■ Instructions for the task: The response must be made up of the lines in the entries below that contain "baidu".
"""
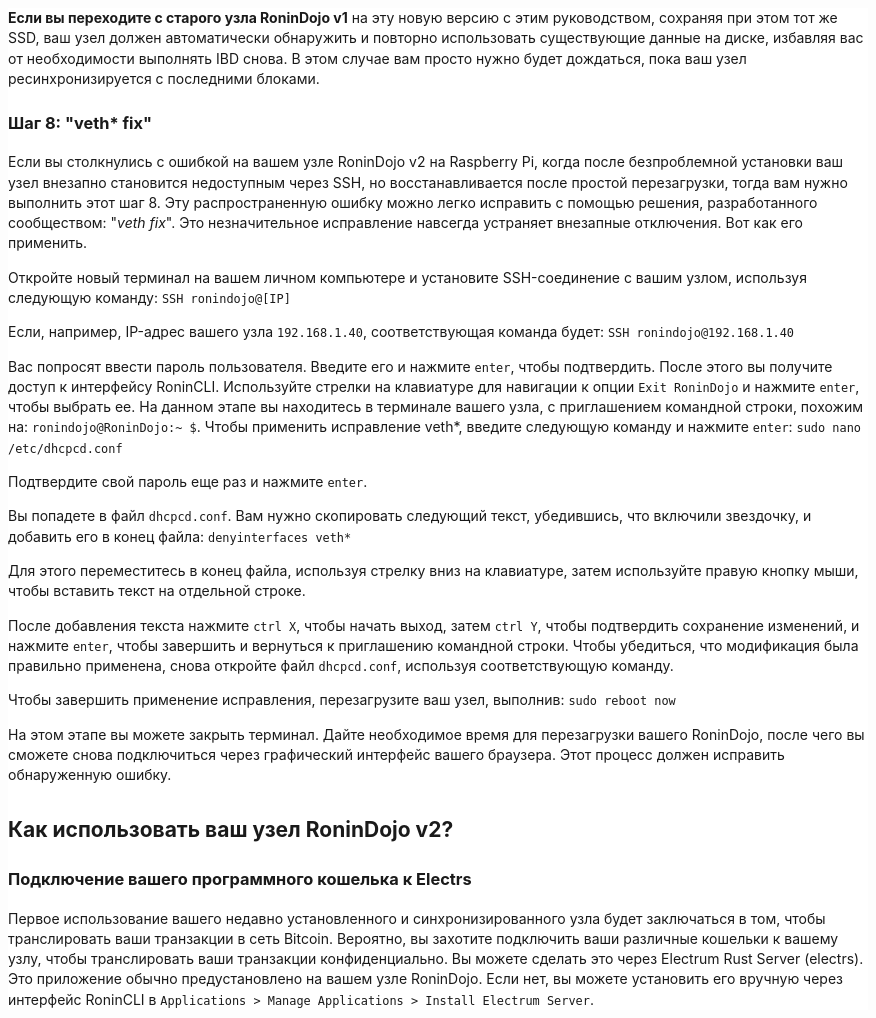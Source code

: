 **Если вы переходите с старого узла RoninDojo v1** на эту новую версию с этим руководством, сохраняя при этом тот же SSD, ваш узел должен автоматически обнаружить и повторно использовать существующие данные на диске, избавляя вас от необходимости выполнять IBD снова. В этом случае вам просто нужно будет дождаться, пока ваш узел ресинхронизируется с последними блоками.

### Шаг 8: "veth* fix"
Если вы столкнулись с ошибкой на вашем узле RoninDojo v2 на Raspberry Pi, когда после безпроблемной установки ваш узел внезапно становится недоступным через SSH, но восстанавливается после простой перезагрузки, тогда вам нужно выполнить этот шаг 8. Эту распространенную ошибку можно легко исправить с помощью решения, разработанного сообществом: "_veth fix_". Это незначительное исправление навсегда устраняет внезапные отключения. Вот как его применить.

Откройте новый терминал на вашем личном компьютере и установите SSH-соединение с вашим узлом, используя следующую команду:
`SSH ronindojo@[IP]`

Если, например, IP-адрес вашего узла `192.168.1.40`, соответствующая команда будет:
`SSH ronindojo@192.168.1.40`

Вас попросят ввести пароль пользователя. Введите его и нажмите `enter`, чтобы подтвердить. После этого вы получите доступ к интерфейсу RoninCLI. Используйте стрелки на клавиатуре для навигации к опции `Exit RoninDojo` и нажмите `enter`, чтобы выбрать ее.
На данном этапе вы находитесь в терминале вашего узла, с приглашением командной строки, похожим на: `ronindojo@RoninDojo:~ $`. Чтобы применить исправление veth*, введите следующую команду и нажмите `enter`: `sudo nano /etc/dhcpcd.conf`

Подтвердите свой пароль еще раз и нажмите `enter`.

Вы попадете в файл `dhcpcd.conf`. Вам нужно скопировать следующий текст, убедившись, что включили звездочку, и добавить его в конец файла: 
`denyinterfaces veth*`

Для этого переместитесь в конец файла, используя стрелку вниз на клавиатуре, затем используйте правую кнопку мыши, чтобы вставить текст на отдельной строке.

После добавления текста нажмите `ctrl X`, чтобы начать выход, затем `ctrl Y`, чтобы подтвердить сохранение изменений, и нажмите `enter`, чтобы завершить и вернуться к приглашению командной строки. Чтобы убедиться, что модификация была правильно применена, снова откройте файл `dhcpcd.conf`, используя соответствующую команду.

Чтобы завершить применение исправления, перезагрузите ваш узел, выполнив: 
`sudo reboot now`

На этом этапе вы можете закрыть терминал. Дайте необходимое время для перезагрузки вашего RoninDojo, после чего вы сможете снова подключиться через графический интерфейс вашего браузера. Этот процесс должен исправить обнаруженную ошибку.

## Как использовать ваш узел RoninDojo v2?

### Подключение вашего программного кошелька к Electrs
Первое использование вашего недавно установленного и синхронизированного узла будет заключаться в том, чтобы транслировать ваши транзакции в сеть Bitcoin. Вероятно, вы захотите подключить ваши различные кошельки к вашему узлу, чтобы транслировать ваши транзакции конфиденциально. Вы можете сделать это через Electrum Rust Server (electrs). Это приложение обычно предустановлено на вашем узле RoninDojo. Если нет, вы можете установить его вручную через интерфейс RoninCLI в `Applications > Manage Applications > Install Electrum Server`.
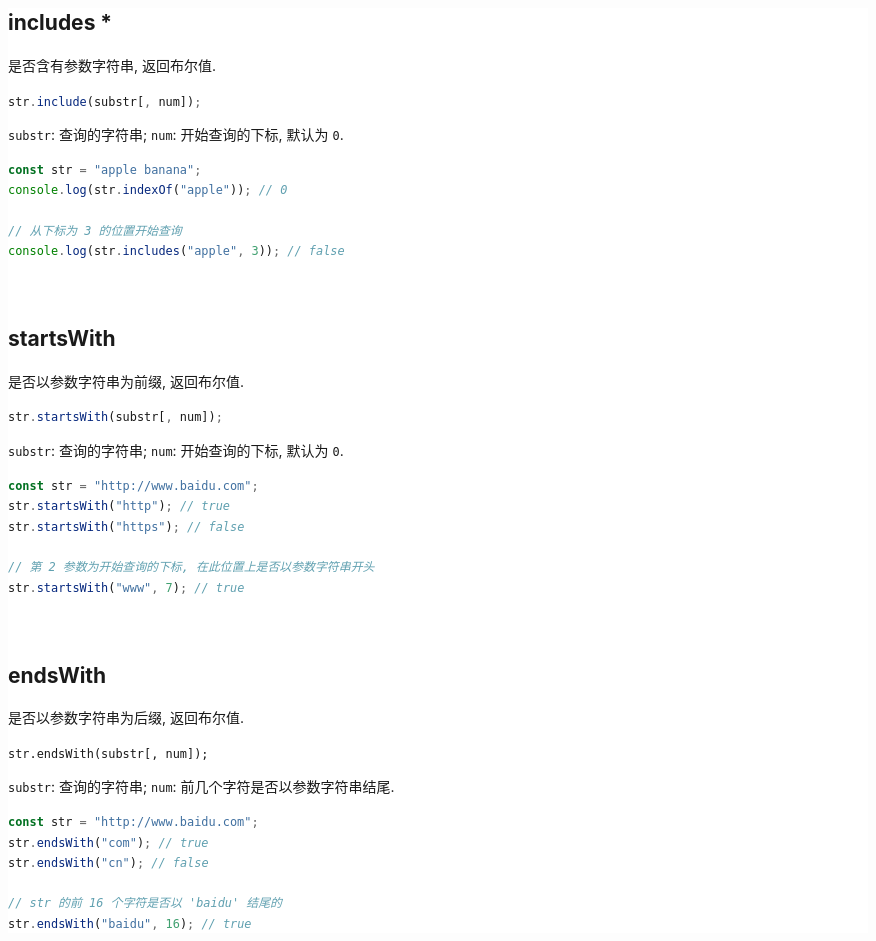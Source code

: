 ## includes \*

是否含有参数字符串, 返回布尔值.

```js
str.include(substr[, num]);
```

`substr`: 查询的字符串; `num`: 开始查询的下标, 默认为 `0`.

```js
const str = "apple banana";
console.log(str.indexOf("apple")); // 0

// 从下标为 3 的位置开始查询
console.log(str.includes("apple", 3)); // false
```

<br>

## startsWith

是否以参数字符串为前缀, 返回布尔值.

```js
str.startsWith(substr[, num]);
```

`substr`: 查询的字符串; `num`: 开始查询的下标, 默认为 `0`.

```js
const str = "http://www.baidu.com";
str.startsWith("http"); // true
str.startsWith("https"); // false

// 第 2 参数为开始查询的下标, 在此位置上是否以参数字符串开头
str.startsWith("www", 7); // true
```

<br>

## endsWith

是否以参数字符串为后缀, 返回布尔值.

```
str.endsWith(substr[, num]);
```

`substr`: 查询的字符串; `num`: 前几个字符是否以参数字符串结尾.

```js
const str = "http://www.baidu.com";
str.endsWith("com"); // true
str.endsWith("cn"); // false

// str 的前 16 个字符是否以 'baidu' 结尾的
str.endsWith("baidu", 16); // true
```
"""
■ Response:
const str = "http://www.baidu.com";
const str = "http://www.baidu.com";
// str 的前 16 个字符是否以 'baidu' 结尾的
str.endsWith("baidu", 16); // true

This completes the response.